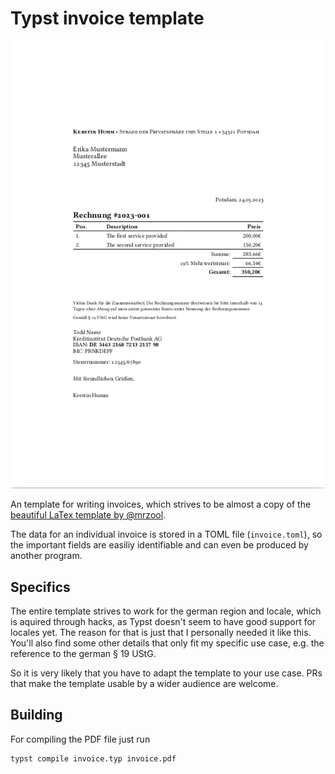 # Typst invoice template

![](preview.png)

An template for writing invoices, which strives to be almost a copy of the [beautiful LaTex template by @mrzool](https://github.com/mrzool/invoice-boilerplate/).

The data for an individual invoice is stored in a TOML file (`invoice.toml`), so the important fields are easiliy identifiable and can even be produced by another program.

## Specifics

The entire template strives to work for the german region and locale, which is aquired through hacks, as Typst doesn't seem to have good support for locales yet. The reason for that is just that I personally needed it like this. You'll also find some other details that only fit my specific use case, e.g. the reference to the german § 19 UStG.

So it is very likely that you have to adapt the template to your use case. PRs that make the template usable by a wider audience are welcome.

## Building

For compiling the PDF file just run

```
typst compile invoice.typ invoice.pdf
```
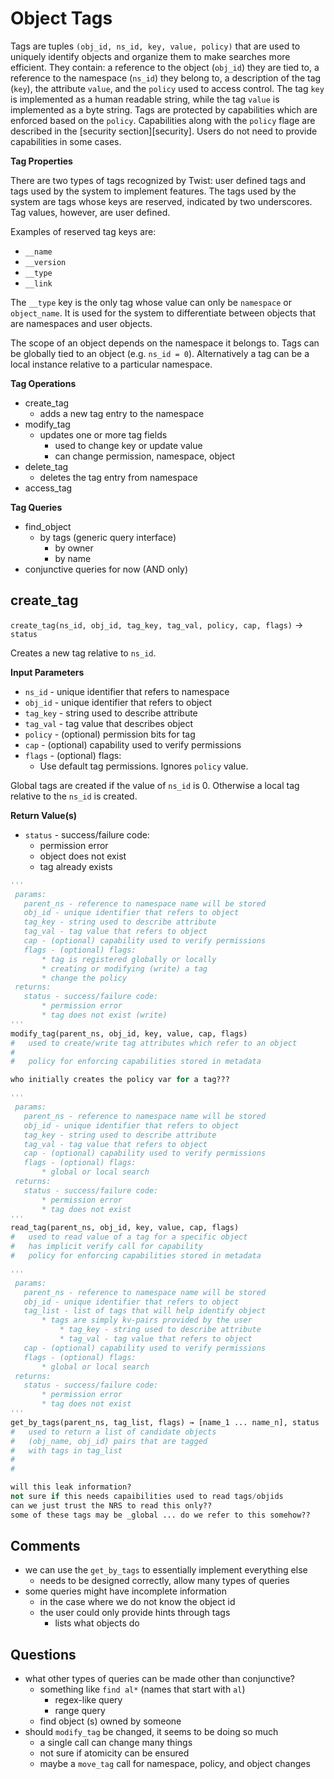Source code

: # Object Tags

Tags are tuples `(obj_id, ns_id, key, value, policy)` that are used to uniquely identify objects and organize them to make searches more efficient. They contain: a reference to the object (`obj_id`) they are tied to, a reference to the namespace (`ns_id`) they belong to, a description of the tag (`key`), the attribute `value`, and the `policy` used to access control. The tag `key` is implemented as a human readable string, while the tag `value` is implemented as a byte string. Tags are protected by capabilities which are enforced based on the `policy`. Capabilities along with the `policy` flage are described in the [security section][security]. Users do not need to provide capabilities in some cases.

__Tag Properties__

There are two types of tags recognized by Twist: user defined tags and tags used by the system to implement features. The tags used by the system are tags whose keys are reserved, indicated by two underscores. Tag values, however, are user defined. 

Examples of reserved tag keys are:

* `__name`
* `__version`
* `__type`
* `__link`

The `__type` key is the only tag whose value can only be `namespace` or `object_name`. It is used for the system to differentiate between objects that are namespaces and user objects.

The scope of an object depends on the namespace it belongs to. Tags can be globally tied to an object (e.g. `ns_id = 0`). Alternatively a tag can be a local instance relative to a particular namespace.

__Tag Operations__

* create_tag
  * adds a new tag entry to the namespace
* modify_tag
  * updates one or more tag fields
    * used to change key or update value
    * can change permission, namespace, object
* delete_tag
  * deletes the tag entry from namespace
* access_tag


__Tag Queries__

* find_object
  * by tags (generic query interface)
    * by owner
    * by name
* conjunctive queries for now (AND only)

## create_tag
`create_tag(ns_id, obj_id, tag_key, tag_val, policy, cap, flags)` &rarr; `status`

Creates a new tag relative to `ns_id`.

__Input Parameters__

* `ns_id` - unique identifier that refers to namespace
* `obj_id` - unique identifier that refers to object
* `tag_key` - string used to describe attribute
* `tag_val` - tag value that describes object
* `policy` - (optional) permission bits for tag
* `cap` - (optional) capability used to verify permissions
* `flags` - (optional) flags:
  * Use default tag permissions. Ignores `policy` value.

Global tags are created if the value of `ns_id` is 0. Otherwise a local tag relative to the `ns_id` is created. 

__Return Value(s)__

* `status` - success/failure code:
  * permission error
  * object does not exist
  * tag already exists

```python
'''
 params:
   parent_ns - reference to namespace name will be stored
   obj_id - unique identifier that refers to object
   tag_key - string used to describe attribute
   tag_val - tag value that refers to object
   cap - (optional) capability used to verify permissions
   flags - (optional) flags:
	   * tag is registered globally or locally 
	   * creating or modifying (write) a tag
	   * change the policy
 returns:
   status - success/failure code:
	   * permission error
	   * tag does not exist (write)
'''
modify_tag(parent_ns, obj_id, key, value, cap, flags)
#	used to create/write tag attributes which refer to an object
#	
#	policy for enforcing capabilities stored in metadata

who initially creates the policy var for a tag???

'''
 params:
   parent_ns - reference to namespace name will be stored
   obj_id - unique identifier that refers to object
   tag_key - string used to describe attribute
   tag_val - tag value that refers to object
   cap - (optional) capability used to verify permissions
   flags - (optional) flags:
	   * global or local search
 returns:
   status - success/failure code:
	   * permission error
	   * tag does not exist
'''
read_tag(parent_ns, obj_id, key, value, cap, flags)
#	used to read value of a tag for a specific object
#	has implicit verify call for capability
#	policy for enforcing capabilities stored in metadata

'''
 params:
   parent_ns - reference to namespace name will be stored
   obj_id - unique identifier that refers to object
   tag_list - list of tags that will help identify object
	   * tags are simply kv-pairs provided by the user
		   * tag_key - string used to describe attribute
		   * tag_val - tag value that refers to object
   cap - (optional) capability used to verify permissions
   flags - (optional) flags:
	   * global or local search
 returns:
   status - success/failure code:
	   * permission error
	   * tag does not exist
'''
get_by_tags(parent_ns, tag_list, flags) → [name_1 ... name_n], status
#	used to return a list of candidate objects 
#	(obj_name, obj_id) pairs that are tagged 
#	with tags in tag_list
#
#	

will this leak information?
not sure if this needs capaibilities used to read tags/objids
can we just trust the NRS to read this only??
some of these tags may be _global ... do we refer to this somehow??

```

## Comments

* we can use the `get_by_tags` to essentially implement everything else
  * needs to be designed correctly, allow many types of queries
* some queries might have incomplete information
  * in the case where we do not know the object id
  * the user could only provide hints through tags
    * lists what objects do

## Questions

* what other types of queries can be made other than conjunctive?
  * something like `find al*` (names that start with `al`)
    * regex-like query
    * range query
  * find object (s) owned by someone
* should `modify_tag` be changed, it seems to be doing so much
  * a single call can change many things
  * not sure if atomicity can be ensured
  * maybe a `move_tag` call for namespace, policy, and object changes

==================================================

▸ What the task asks
Repeat each entry exactly as given; no pictures belong in the copy.

▸ Answer to the exercise
 # Typst invoice template

![](preview.png)

An template for writing invoices, which strives to be almost a copy of the [beautiful LaTex template by @mrzool](https://github.com/mrzool/invoice-boilerplate/).

The data for an individual invoice is stored in a TOML file (`invoice.toml`), so the important fields are easiliy identifiable and can even be produced by another program.

## Specifics

The entire template strives to work for the german region and locale, which is aquired through hacks, as Typst doesn't seem to have good support for locales yet. The reason for that is just that I personally needed it like this. You'll also find some other details that only fit my specific use case, e.g. the reference to the german § 19 UStG.

So it is very likely that you have to adapt the template to your use case. PRs that make the template usable by a wider audience are welcome.

## Building

For compiling the PDF file just run

```
typst compile invoice.typ invoice.pdf
```
Source code

: # Object Tags

Tags are tuples `(obj_id, ns_id, key, value, policy)` that are used to uniquely identify objects and organize them to make searches more efficient. They contain: a reference to the object (`obj_id`) they are tied to, a reference to the namespace (`ns_id`) they belong to, a description of the tag (`key`), the attribute `value`, and the `policy` used to access control. The tag `key` is implemented as a human readable string, while the tag `value` is implemented as a byte string. Tags are protected by capabilities which are enforced based on the `policy`. Capabilities along with the `policy` flage are described in the [security section][security]. Users do not need to provide capabilities in some cases.

__Tag Properties__

There are two types of tags recognized by Twist: user defined tags and tags used by the system to implement features. The tags used by the system are tags whose keys are reserved, indicated by two underscores. Tag values, however, are user defined. 

Examples of reserved tag keys are:

* `__name`
* `__version`
* `__type`
* `__link`

The `__type` key is the only tag whose value can only be `namespace` or `object_name`. It is used for the system to differentiate between objects that are namespaces and user objects.

The scope of an object depends on the namespace it belongs to. Tags can be globally tied to an object (e.g. `ns_id = 0`). Alternatively a tag can be a local instance relative to a particular namespace.

__Tag Operations__

* create_tag
  * adds a new tag entry to the namespace
* modify_tag
  * updates one or more tag fields
    * used to change key or update value
    * can change permission, namespace, object
* delete_tag
  * deletes the tag entry from namespace
* access_tag


__Tag Queries__

* find_object
  * by tags (generic query interface)
    * by owner
    * by name
* conjunctive queries for now (AND only)

## create_tag
`create_tag(ns_id, obj_id, tag_key, tag_val, policy, cap, flags)` &rarr; `status`

Creates a new tag relative to `ns_id`.

__Input Parameters__

* `ns_id` - unique identifier that refers to namespace
* `obj_id` - unique identifier that refers to object
* `tag_key` - string used to describe attribute
* `tag_val` - tag value that describes object
* `policy` - (optional) permission bits for tag
* `cap` - (optional) capability used to verify permissions
* `flags` - (optional) flags:
  * Use default tag permissions. Ignores `policy` value.

Global tags are created if the value of `ns_id` is 0. Otherwise a local tag relative to the `ns_id` is created. 

__Return Value(s)__

* `status` - success/failure code:
  * permission error
  * object does not exist
  * tag already exists

```python
'''
 params:
   parent_ns - reference to namespace name will be stored
   obj_id - unique identifier that refers to object
   tag_key - string used to describe attribute
   tag_val - tag value that refers to object
   cap - (optional) capability used to verify permissions
   flags - (optional) flags:
	   * tag is registered globally or locally 
	   * creating or modifying (write) a tag
	   * change the policy
 returns:
   status - success/failure code:
	   * permission error
	   * tag does not exist (write)
'''
modify_tag(parent_ns, obj_id, key, value, cap, flags)
#	used to create/write tag attributes which refer to an object
#	
#	policy for enforcing capabilities stored in metadata

who initially creates the policy var for a tag???

'''
 params:
   parent_ns - reference to namespace name will be stored
   obj_id - unique identifier that refers to object
   tag_key - string used to describe attribute
   tag_val - tag value that refers to object
   cap - (optional) capability used to verify permissions
   flags - (optional) flags:
	   * global or local search
 returns:
   status - success/failure code:
	   * permission error
	   * tag does not exist
'''
read_tag(parent_ns, obj_id, key, value, cap, flags)
#	used to read value of a tag for a specific object
#	has implicit verify call for capability
#	policy for enforcing capabilities stored in metadata

'''
 params:
   parent_ns - reference to namespace name will be stored
   obj_id - unique identifier that refers to object
   tag_list - list of tags that will help identify object
	   * tags are simply kv-pairs provided by the user
		   * tag_key - string used to describe attribute
		   * tag_val - tag value that refers to object
   cap - (optional) capability used to verify permissions
   flags - (optional) flags:
	   * global or local search
 returns:
   status - success/failure code:
	   * permission error
	   * tag does not exist
'''
get_by_tags(parent_ns, tag_list, flags) → [name_1 ... name_n], status
#	used to return a list of candidate objects 
#	(obj_name, obj_id) pairs that are tagged 
#	with tags in tag_list
#
#	

will this leak information?
not sure if this needs capaibilities used to read tags/objids
can we just trust the NRS to read this only??
some of these tags may be _global ... do we refer to this somehow??

```

## Comments

* we can use the `get_by_tags` to essentially implement everything else
  * needs to be designed correctly, allow many types of queries
* some queries might have incomplete information
  * in the case where we do not know the object id
  * the user could only provide hints through tags
    * lists what objects do

## Questions

* what other types of queries can be made other than conjunctive?
  * something like `find al*` (names that start with `al`)
    * regex-like query
    * range query
  * find object (s) owned by someone
* should `modify_tag` be changed, it seems to be doing so much
  * a single call can change many things
  * not sure if atomicity can be ensured
  * maybe a `move_tag` call for namespace, policy, and object changes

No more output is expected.